How do I create a debug build of a recent Tensorflow version with CUDA Support?

Question

I tried and tried to create a debug build for a recent version of Tensorflow , using the official docker images (latest-cuda-devel-py3 -> r1.12.0) but nothing seems to work. Has someone recently created a successful debug build for Tensorflow (>= r1.11.0) and can share his approach ?

This is what I tried so far.

I basically tried to follow the instructions at https://www.tensorflow.org/install/source, but tried to modify them to generate a debug build. Nothing I tried resulted in a successful build.

The Host System is a Linux x86-64 machine with lots of RAM (e.g. 512 GB of RAM -> DGX-1). The CUDA Version within the Docker-Image is CUDA-9.0. The recent "latest" Tensorflow Version which is inside the docker image is r1.12.0

In order to get any cuda-build working, I needed to use "nvidia-docker", otherwise I get a linker error with "libcuda.so.1".

I started like this:

nvidia-docker pull tensorflow/tensorflow:latest-devel-gpu-py3
nvidia-docker run --runtime=nvidia -it -w /tensorflow -v $PWD:/mnt -e HOST_PERMS="$(id -u):$(id -g)" \
    tensorflow/tensorflow:latest-devel-gpu-py3 bash

Then I tried to configure the project using

cd /tensorflow
./configure

I tried various configs. I tried keeping all values at their defaults. I tried enabling only the parts which I need. I tried not running ./configure at all. I pointed it to my own cuda-9.0 and tensorrt installtion. But not running ./configure at all (in the docker image) seems to produce best results (e.g. I can do optimized builds successfully with least effort).

If I build it using the exact official build instructions, i.e. creating an optimized/non-debug build, everything works as expected. So running the following seems to succeed.
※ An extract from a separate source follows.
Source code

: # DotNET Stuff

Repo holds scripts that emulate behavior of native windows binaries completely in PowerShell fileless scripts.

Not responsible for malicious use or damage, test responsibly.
bazel build --config=opt --config=cuda //tensorflow/tools/pip_package:build_pip_package

Same thing, if I run the following, which includes debug info, but does not turn off optimization (e.g. I cannot really use this for debug purposes).

bazel build --config cuda --strip=never -c opt --copt="-ggdb"  //tensorflow/tools/pip_package:build_pip_package

But everything which disables optimizations does not seem to work. If I run the following (with or without the --strip=never flag )

bazel build --config cuda --strip=never -c dbg
//tensorflow/tools/pip_package:build_pip_package

I arrive at the following error:

INFO: From Compiling tensorflow/contrib/framework/kernels/zero_initializer_op_gpu.cu.cc: external/com_google_absl/absl/strings/string_view.h(496): error: constexpr function return is non-constant

Which can be resolved by defining -DNDEBUG (see nvcc error: string_view.h: constexpr function return is non-constant ).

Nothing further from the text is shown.